Regulating and Unraveling Electrochemical Behavior of Hierarchically-Densifying Mesoporous Apocynum Carbon for High performance Supercapacitor

Abstract

The commercial carbon-based supercapacitor with high power ability (~5 kW kg⁻¹) is still unable to fulfill the superhigh power requirement of specific power-type equipments (>20 kW kg⁻¹), such as rail transit facilities, electromagnetic and laser equipment. To unravel the structure-activity relationship and electrochemical behavior of power-type densifying carbon is a key to overcome the contradiction of the suitable mesoporous ratio and highly-densifying features toward the superhigh power requirement. Here, we built the hierarchically-densifying mesoporous apocynum carbon (HDMC) with optimized mesoporous ratio by hierarchical activation method.
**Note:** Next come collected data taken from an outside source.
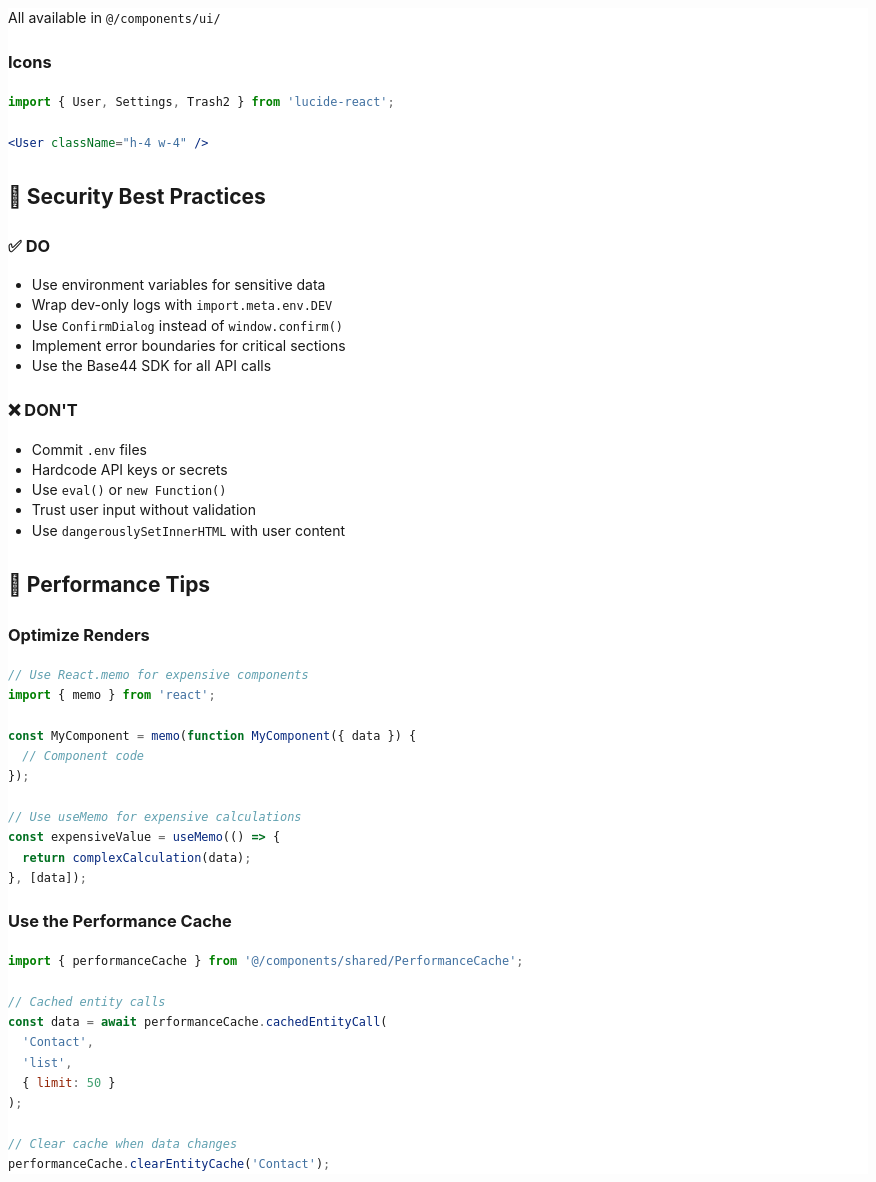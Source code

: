 All available in `@/components/ui/`

### Icons
```jsx
import { User, Settings, Trash2 } from 'lucide-react';

<User className="h-4 w-4" />
```

## 🔐 Security Best Practices

### ✅ DO
- Use environment variables for sensitive data
- Wrap dev-only logs with `import.meta.env.DEV`
- Use `ConfirmDialog` instead of `window.confirm()`
- Implement error boundaries for critical sections
- Use the Base44 SDK for all API calls

### ❌ DON'T
- Commit `.env` files
- Hardcode API keys or secrets
- Use `eval()` or `new Function()`
- Trust user input without validation
- Use `dangerouslySetInnerHTML` with user content

## 🚀 Performance Tips

### Optimize Renders
```jsx
// Use React.memo for expensive components
import { memo } from 'react';

const MyComponent = memo(function MyComponent({ data }) {
  // Component code
});

// Use useMemo for expensive calculations
const expensiveValue = useMemo(() => {
  return complexCalculation(data);
}, [data]);
```

### Use the Performance Cache
```javascript
import { performanceCache } from '@/components/shared/PerformanceCache';

// Cached entity calls
const data = await performanceCache.cachedEntityCall(
  'Contact', 
  'list', 
  { limit: 50 }
);

// Clear cache when data changes
performanceCache.clearEntityCache('Contact');
```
More importantly, both the isothermal desorption/adsorption and high-pressure mercury intrusion porosimetry methods were employed to synergistically uncover the microscopic surface carbon network stacking mechanism and the macroscopic carbon skeleton densification assembly mechanism. The highly-densifying skeleton features and high mesoporous ratio properties were proved to be co-existed in HDMC, which is in favour of rapidly ion/electron transferring toward electrochemically-improving power behavior of HDMC. A combination of high tap density (0.387 g cm⁻³) and ideal microporous-mesoporous system (23.1 % proportion of mesoporous) have taken this HDMC to provide a super-high power density (33.5 kW kg⁻¹) and a high volume power density (9.37 kW L⁻¹) for HDMC-based supercapacitor, more than those of commercial YP-50F (14.9 kW kg⁻¹ @ 4.63 kW L⁻¹). Therefore, this work provides a synergistic strategy to incorporate the properties of mesoporous and densifying, and reveals its electrochemical behavior toward the further application of power-type supercapacitors.